Mr Murphy said that in 2021 he was paid for 629 kilometres less than he travelled, a payment worth €522 at 83 cent a kilometre, he said. He added that he was left short by €550 following his work for the SEC in 2022 and by €574.20 in 2023.

“The State Exams Commission seems to ask Google Maps to give the shortest distance between two Eircodes and say that is the way you should have gone,” Mr Murphy said. “It might be a shorter route, but it would not be a route that a sensible person would take,” he added.

The position of the State was that “all official travel should be by the shortest practicable routes and by the cheapest practicable mode of conveyance”.

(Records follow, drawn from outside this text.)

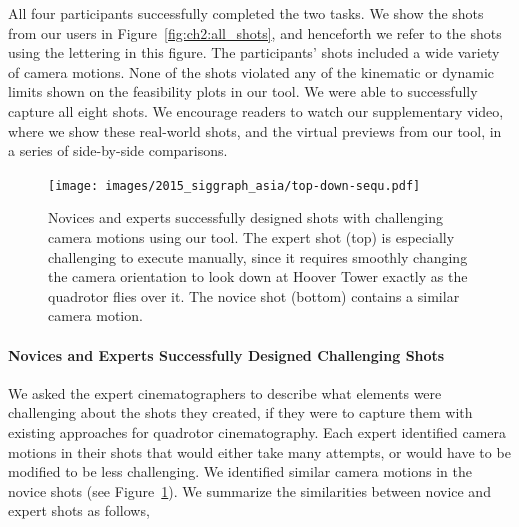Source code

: All four participants successfully completed the two tasks.
We show the shots from our users in Figure~\ref{fig:ch2:all_shots}, and henceforth we refer to the shots using the lettering in this figure.
The participants' shots included a wide variety of camera motions.
None of the shots violated any of the kinematic or dynamic limits shown on the feasibility plots in our tool.
We were able to successfully capture all eight shots.
We encourage readers to watch our supplementary video, where we show these real-world shots, and the virtual previews from our tool, in a series of side-by-side comparisons.

\begin{figure}[t]
\centering
\texttt{[image: images/2015\_siggraph\_asia/top-down-sequ.pdf]}
\caption{
Novices and experts successfully designed shots with challenging camera motions using our tool.
The expert shot (top) is especially challenging to execute manually, since it requires smoothly changing the camera orientation to look down at Hoover Tower exactly as the quadrotor flies over it.
The novice shot (bottom) contains a similar camera motion.
}
\label{fig:ch2:expert_novice_comparison}
\end{figure}

\paragraph{Novices and Experts Successfully Designed Challenging Shots}
We asked the expert cinematographers to describe what elements were challenging about the shots they created, if they were to capture them with existing approaches for quadrotor cinematography.
Each expert identified camera motions in their shots that would either take many attempts, or would have to be modified to be less challenging.
We identified similar camera motions in the novice shots (see Figure~\ref{fig:ch2:expert_novice_comparison}).
We summarize the similarities between novice and expert shots as follows,

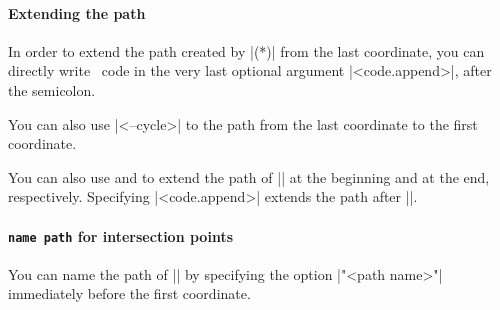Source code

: \paragraph{Extending the path} In order to extend the path created by |\tzplotcurve(*)| from the last coordinate, you can directly write \Tikz\ code in the very last optional argument |<code.append>|, after the semicolon.

\begin{tzcode}{.3}
\end{tzcode}

You can also use |<--cycle>| to  the path  from the last coordinate to the first coordinate.

\begin{tzcode}{.3}
\end{tzcode}

You can also use \icmd{\tzplotcurveAtBegin} and \icmd{\tzplotcurveAtEnd} to extend the path of |\tzplotcurve| at the beginning and at the end, respectively.
Specifying |<code.append>| extends the path after |\tzplotcurveAtEnd|.

\begin{tzcode}{.3}
\end{tzcode}

\paragraph{\texttt{name path} for intersection points}
You can name the path of |\tzplotcurve| by specifying the option |"<path name>"| immediately before the first coordinate.

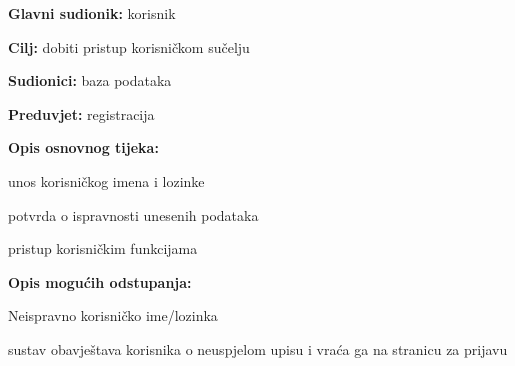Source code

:                     \noindent {}
					\begin{packed_item}
	
						\item \textbf{Glavni sudionik: }korisnik
						\item  \textbf{Cilj: }dobiti pristup korisničkom sučelju
						\item  \textbf{Sudionici: }baza podataka
						\item  \textbf{Preduvjet: }registracija
						\item  \textbf{Opis osnovnog tijeka:}
						
						\item[] \begin{packed_enum}
	
							\item unos korisničkog imena i lozinke
							\item potvrda o ispravnosti unesenih podataka
							\item pristup korisničkim funkcijama

						\end{packed_enum}
						
						\item  \textbf{Opis mogućih odstupanja:}
						
						\item[] \begin{packed_item}
	
							\item[2.a] Neispravno korisničko ime/lozinka 
							\item[] \begin{packed_enum}
								
								\item sustav obavještava korisnika o neuspjelom upisu i vraća ga na stranicu za prijavu
								
							\end{packed_enum}
							
						\end{packed_item}
					\end{packed_item}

Responding to the claim, Yvonne Shanley, an acting assistant principal officer at the SEC, argued that a mileage claim did not fall under the definition of wages in the Payment of Wages Act and that the tribunal did not have jurisdiction to look at alleged pay deductions as far back as 2022 or 2021.

“We have to implement the regulations. People can have a personal choice and go a longer route, but we can only pay what [the Department of Finance] allows us,” Ms Shanley said.

Mr Murphy said: “I don’t want to be driving on minor back roads where I could get stuck behind silage traffic in the month of June and endure long delays.”

Adjudicator Christina Ryan concluded that the sums claimed by Mr Murphy were expenses rather than wages, and were therefore not covered by the legislation. She dismissed his complaint as being “not well founded”.